> [Action item]: Pictures are not repeated. Every line from the beginning of the entries through the one with "The use interface" is restated exactly.

[Items from a dataset]
==============================

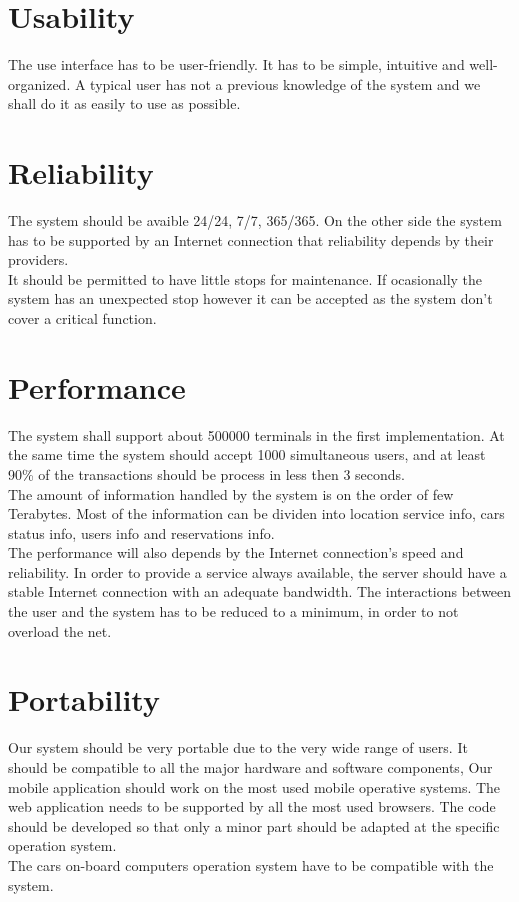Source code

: \section{Usability}
 The use interface has to be user-friendly. It has to be simple, intuitive and well-organized. A typical user has not a previous knowledge of the system and we shall do it as easily to use as possible.

\section{Reliability}
The system should be avaible 24/24, 7/7, 365/365. On the other side the system has to be supported by an Internet connection that reliability depends by their providers.  
\\It should be permitted to have little stops for maintenance. If ocasionally the system has an unexpected stop however it can be accepted as the system don't cover a critical function. 

\section{Performance}
The system shall support about 500000 terminals in the first implementation. At the same time the system should accept 1000 simultaneous users, and at least 90\% of the transactions should be process in less then 3 seconds.
\\The amount of information handled by the system is on the order of few Terabytes. Most of the information can be dividen into location service info, cars status info, users info and reservations info.
\\The performance will also depends by the Internet connection’s speed and reliability. In order to provide a service always available, the server should have a stable Internet connection with an adequate bandwidth.
The interactions between the user and the system has to be reduced to a minimum, in order to not overload the net. 

\section{Portability}
Our system should be very portable due to the very wide range of users. It should be compatible to all the major hardware and software components, Our mobile application should work on the most used mobile operative systems. The web application needs to be supported by all the most used browsers. The code should be developed so that only a minor part should be adapted at the specific operation system.
\\The cars on-board computers operation system have to be compatible with the system.%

==============================

> [Answer for this exercise]:
Source code

: \section{Usability}
 The use interface has to be user-friendly. It has to be simple, intuitive and well-organized. A typical user has not a previous knowledge of the system and we shall do it as easily to use as possible.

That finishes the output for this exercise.